Ed ecco verso noi venir per nave
un vecchio, bianco per antico pelo,
                     gridando: «Guai a voi, anime prave!
  Non insperate mai veder lo cielo:
i' vengo per menarvi a l'altra riva
ne le tenebre eterne, in caldo e 'n gelo.
  E tu che se' costi, anima viva,
partiti da cotesti che son morti».
Ma poi che vide ch'io non mi partiva,
  disse: «Per altra via, per altri porti
verrai a piaggia, non qui, per passare:
più lieve legno convien che ti porti».
  E 'l duca lui: «Caron, non ti crucciare:
vuolsi così colà dove si puote
ciò che si vuole, e più non dimandare».
  Quinci fuor quiete le lanose gote
al nocchie de la livida palude,
che 'ntorno a li occhi avea di fiamme rote.
  Ma quel' anime, ch'era lasse e nude,
cangiar colore e dibatterò i denti,
ratto che intesser le parole crude.
  Bestemmiavano Dio e lor parenti,
l'umana spezie e 'l loco e 'l tempo e 'l seme
di lor semenza e di lor nascimenti.
  Poi si ritrasser tutte quante insieme,
forte piangendo, a la riva malvagia
c'attende ciascun umo che Dio non teme.
  Caron demonio, con occhi di bragia
loro accennando, tutte le raccoglie;
batte col remo qualunque s'adagia.
  Come d'autunno si leva le foglie
l'una appresso de l'altra, fin che 'l ramo
vede a la terra tutte le sue spoglie,
  similmente il mal seme d'Adamo
gittansi di quel lito ad una ad una,
per cenni come augel per suo richiamo.
  Così sen vanno su per l'onda bruna,
e avanti che sien di là discese.
  «Figliuol mio», disse 'l maestro cortese,
«quelli che muoion ne l'ira di Dio
tutti convegnon qui d'ogne paese;
  e pronti sono a trapassar lo rio,
ché la divina giustizia li sprona,
sì che la tema si volve in disio.
  Quinci non passa mai anima buona;
e però, se Caron di te si lagna,
ben puoi sapere omai che 'l suo dir suona».
  Finito questo, la buia campagna
tremò sì forte, che de lo spavento
la mente di sudore ancor mi bagna.
 La terra lacrimosa diede vento,
che balenò una luce vermiglia
la qual mi vinse ciascun sentimento;
  e caddi come l' uomo cui sonno piglia.

La figura di Caronte mi ha sempre affascinato. "Nocchier de la livida palude"... nella mitologia greca (Virgilio) e ripreso poi da Dante nella Divina Commedia... è colui che trasporta le anime dalla terra dei vivi fino all'Ade attraverso lo Stige (secondo l'Eneide) o l'Acheronte (secondo la Divina Commedia). Vecchio barbuto, "bianco per antico pelo", colpisce chi cerca di fuggire dalla sua barca, riscuotendo due monete d'oro per ogni anima traghettata... Dante rappresenta il traghettatore infernale come un vecchio, con capelli e barba lunga e bianca... occhi infuocati come quelli di un demonio severo che colpisce chi tarda a salire sulla sua nave... il suo ruolo era proprio quello di trasportare le anime dei malvagi da una riva all'altra del fiume Acheronte, dietro il pagamento di un pedaggio... questo fatto mi riporta ad un'altra tradizione greca: secondo i Greci, infatti, ogni morto doveva essere sepolto con un obolo (una moneta greca) sotto la lingua oppure due monete sugli occhi.

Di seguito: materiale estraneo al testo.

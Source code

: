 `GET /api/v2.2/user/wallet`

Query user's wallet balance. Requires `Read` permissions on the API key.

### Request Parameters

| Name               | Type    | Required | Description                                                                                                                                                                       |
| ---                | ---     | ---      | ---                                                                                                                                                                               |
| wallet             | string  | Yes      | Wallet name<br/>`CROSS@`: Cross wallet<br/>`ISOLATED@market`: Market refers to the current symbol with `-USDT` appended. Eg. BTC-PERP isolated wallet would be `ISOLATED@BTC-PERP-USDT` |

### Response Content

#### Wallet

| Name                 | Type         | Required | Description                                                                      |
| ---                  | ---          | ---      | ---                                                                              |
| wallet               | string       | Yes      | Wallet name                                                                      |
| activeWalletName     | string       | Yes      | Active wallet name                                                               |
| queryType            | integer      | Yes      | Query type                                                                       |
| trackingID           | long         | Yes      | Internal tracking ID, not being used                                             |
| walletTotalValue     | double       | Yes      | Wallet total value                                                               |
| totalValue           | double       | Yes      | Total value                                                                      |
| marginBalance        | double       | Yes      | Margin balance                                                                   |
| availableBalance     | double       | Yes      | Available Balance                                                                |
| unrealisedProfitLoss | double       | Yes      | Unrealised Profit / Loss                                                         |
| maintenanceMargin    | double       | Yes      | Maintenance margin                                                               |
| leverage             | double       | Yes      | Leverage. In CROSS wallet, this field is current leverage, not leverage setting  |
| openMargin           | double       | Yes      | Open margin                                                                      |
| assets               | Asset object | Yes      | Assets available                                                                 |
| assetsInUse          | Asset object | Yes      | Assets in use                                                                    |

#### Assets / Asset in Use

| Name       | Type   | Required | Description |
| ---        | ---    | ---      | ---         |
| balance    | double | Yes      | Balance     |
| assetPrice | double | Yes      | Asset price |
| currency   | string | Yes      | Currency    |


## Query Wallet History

Queste monete servivano al defunto proprio per pagare il pedaggio a Caronte ed essere così traghettati sull'altra sponda del fiume. In caso contrario (cioè se non avessero avuto con le monete) erano condannati a vagare senza pace nel regno dei morti.
Nella mitologia greca, Caronte o Kharon  "ferocia illuminata" è il traghettatore dell' Ade. Sulla sua barca trasporta le anime attraverso l'Acheronte, il fiume che divide il mondo dei vivi da quello dei morti.
Figlio di Erebo (personificazione della notte nel mondo infernale) e della sorella Notte (personificazione della notte terrestre), il nocchiero è disposto ad accogliere sulla sua barca solo le anime che hanno un tributo da rendergli: da qui l'usanza (anche questa trasversale a molte religioni) di lasciare, nel ricomporre il corpo del defunto, un obolo sotto la lingua o due monete appoggiate sugli occhi.
Per le anime che non possano pagare il tributo solo un Limbo eterno e una via di mezzo tra la vita e la non-vita.




Le due opere letterarie più significative in cui si incontra la figura di Caronte sono l'Eneide di Virgilio e la Divina Commedia di Dante Alighieri.



Questo personaggio mitologico viene incontrato anche da Enea nell' Ade (uno dei tanti nomi con cui viene definito il regno dei morti)
(Virgilio Eneide Libro VI, vv. 385-391)

Quando il barcaiolo dall' onda stigia li scorse avviarsi
di lì per il bosco silente e rivolgere il passo alla riva,
per primo li apostrofa così, e li rampogna:
Chiunque tu sia che ti dirigi armato al nostro fiume,
di' perché vieni, di lì, e ferma il passo.
Questo è il luogo delle Ombre, del Sonno e della soporifera Notte;
il battello stigio non può trasportare viventi..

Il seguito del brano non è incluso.